Using the empty in the texture coordinates with the restraint is a really neat trick! Really seems like your tutorials are becoming more advanced every time, yet you explain things so well I never feel overburdened and can follow along without pausing. Of course if anyone new is reading this, I can only follow along at this point because I have done every one of Ryan's procedural tutorials (and many of the other ones). If you start from his first material tutorial and go through all 100 or so, you will have a very good understanding of materials.
Glad you like the tutorial! Thank you for watching!!
Thank you!! Amazing output!!!!!
Glad you liked it!
Ryan, pls make a procedural dirty glass material tutorial
thanks for the tutorial idea.
🔥🔥🔥🔥🔥🔥
thanks!!
This is actually really cool! I've been loving the videos you've been doing recently, they're insane my guy !!!
Glad you like them!
i just want to say thank you so much for your tutorial. it help me a lot understanding node
glad it helped!
AWESOME MAN!! 🔥🔥
Thank you very much!
@@RyanKingArt Anytime!!
Grateful for another quality tutorial with so many valuable explanations on how Blender works. Thank you for helping me get more comfortable with procedural materials and compositing.
thanks for watching!
amazing tutorial as always. i learnt so much about the workflow importance of node wrangler from this and a lot of neat tricks such as stacking the bump nodes, how to make use of the math node to alter color. Thank you so much for your instruction and patience.
glad you like it.
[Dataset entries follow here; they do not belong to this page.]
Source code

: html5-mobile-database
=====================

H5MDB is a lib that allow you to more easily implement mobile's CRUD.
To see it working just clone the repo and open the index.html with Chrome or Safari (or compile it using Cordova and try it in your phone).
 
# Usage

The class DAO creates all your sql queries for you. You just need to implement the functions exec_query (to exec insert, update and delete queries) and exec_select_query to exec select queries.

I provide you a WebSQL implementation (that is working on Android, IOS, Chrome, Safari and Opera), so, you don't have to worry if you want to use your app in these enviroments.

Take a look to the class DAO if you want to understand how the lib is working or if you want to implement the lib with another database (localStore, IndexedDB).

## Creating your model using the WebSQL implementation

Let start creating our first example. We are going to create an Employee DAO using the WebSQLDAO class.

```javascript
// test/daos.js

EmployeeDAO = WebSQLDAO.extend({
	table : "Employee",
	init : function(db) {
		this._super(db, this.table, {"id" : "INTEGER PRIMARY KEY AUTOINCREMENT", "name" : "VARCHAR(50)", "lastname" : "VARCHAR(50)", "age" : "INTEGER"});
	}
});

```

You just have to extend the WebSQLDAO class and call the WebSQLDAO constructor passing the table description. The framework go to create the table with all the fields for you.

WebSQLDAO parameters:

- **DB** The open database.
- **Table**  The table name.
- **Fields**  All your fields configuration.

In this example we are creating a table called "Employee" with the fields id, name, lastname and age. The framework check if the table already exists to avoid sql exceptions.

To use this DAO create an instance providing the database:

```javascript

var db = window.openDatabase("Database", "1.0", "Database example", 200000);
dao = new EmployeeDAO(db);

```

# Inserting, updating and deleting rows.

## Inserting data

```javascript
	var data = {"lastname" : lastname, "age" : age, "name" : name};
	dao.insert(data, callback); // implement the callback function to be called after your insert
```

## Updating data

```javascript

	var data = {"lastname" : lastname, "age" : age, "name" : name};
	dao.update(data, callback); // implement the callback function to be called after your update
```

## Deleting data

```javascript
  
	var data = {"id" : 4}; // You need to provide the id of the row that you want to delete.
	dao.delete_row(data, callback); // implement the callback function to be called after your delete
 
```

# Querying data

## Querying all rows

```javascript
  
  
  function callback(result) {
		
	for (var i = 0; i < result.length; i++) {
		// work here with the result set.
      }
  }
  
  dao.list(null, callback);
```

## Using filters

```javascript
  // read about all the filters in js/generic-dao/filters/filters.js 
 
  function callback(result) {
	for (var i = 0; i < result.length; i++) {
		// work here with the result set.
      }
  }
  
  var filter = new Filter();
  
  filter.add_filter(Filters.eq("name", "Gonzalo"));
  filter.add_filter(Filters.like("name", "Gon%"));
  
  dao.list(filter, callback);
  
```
Thank you for watching!
Thanks Sir! you are doing an amazing work
glad you like it! thanks for watching!
👍
thanks!
You can also put the procedural stars shader into the World shader if you don't want to use a plane.
yes, you can do that too! 👍
Amazing 🤩🤩
Thanks!
Great work with procedural planets. Maybe you could create a tutorial with a pricedural star or our sun.
I learned a lot! Thanks!
Glad it was helpful!
🔥🔥
thanks!
This is your hottest tutorial so far.
lol thanks!
Please make football ball or basketball material
thanks for the tutorial ideas!
This is fantastic! However, I have noticed that if I render this in an animation in Cycles, the planet flickers in size across frames. Haven't figured it out yet. Thought it might be a bug in my Blender version, but I can repro in 3.5, 3.4, 3.4.1, and 3.3.3.
Hmm, that flickering might be because of overlapping faces or objects. Basically mesh that is in the same exact spot in the 3d space.
Dude I’ve always wanted to learn to keep making planets
hope you enjoy the tutorial!
Great video! That planet is so cool. I did a project similar with a procedural star background in the same way that you did, but when I denoised the render, I found that I lost the stars in the process. Do you have a solution to this? Is it possible to denoise one part of a render but not all? Perhaps that’s overly complicated, I’m just curious
Hmm, that didn't happen for me. The stars were still there after the denoise. You could make two different render layers, and render the planet and the stars separately, and then combine them in the compositor, and only put the denoise on the planet render layer.
@@RyanKingArt interesting, I will give that a try! Thank you for your help and great tutorials!
there are some withe dots, probably may computer?
white dots might be noise, or fireflys in the render.
14:25 when you switch the order of the emission and bsdf nodes, does this have any other applications with different nodes? I never knew switching the order would have an effect, I just assumed it would be 50/50. Thanks again for another great tutorial, im always following along with all your videos trying to pick up something new to learn...which just happened lol
Well, the amount of each shader depends on the value of the factor. Because the factor controls how much of each shader is shown.
hi i have been learning blender from past 1 year and i am thinking of blender replacing my job....i can only switch to if and only it can generate an income more than my current salary (40,000 dollars a year ).....i am thinking of freelancing and working from home in blender....please tell me how much can i make with the help of this program
Check out Curtis Holt's video on TH-cam called: How to Make Money with Blender. its a great video!
@@RyanKingArtthanks
I really love your channel! It's really needs to have 81M subs instead of 81K subs! Can we do it?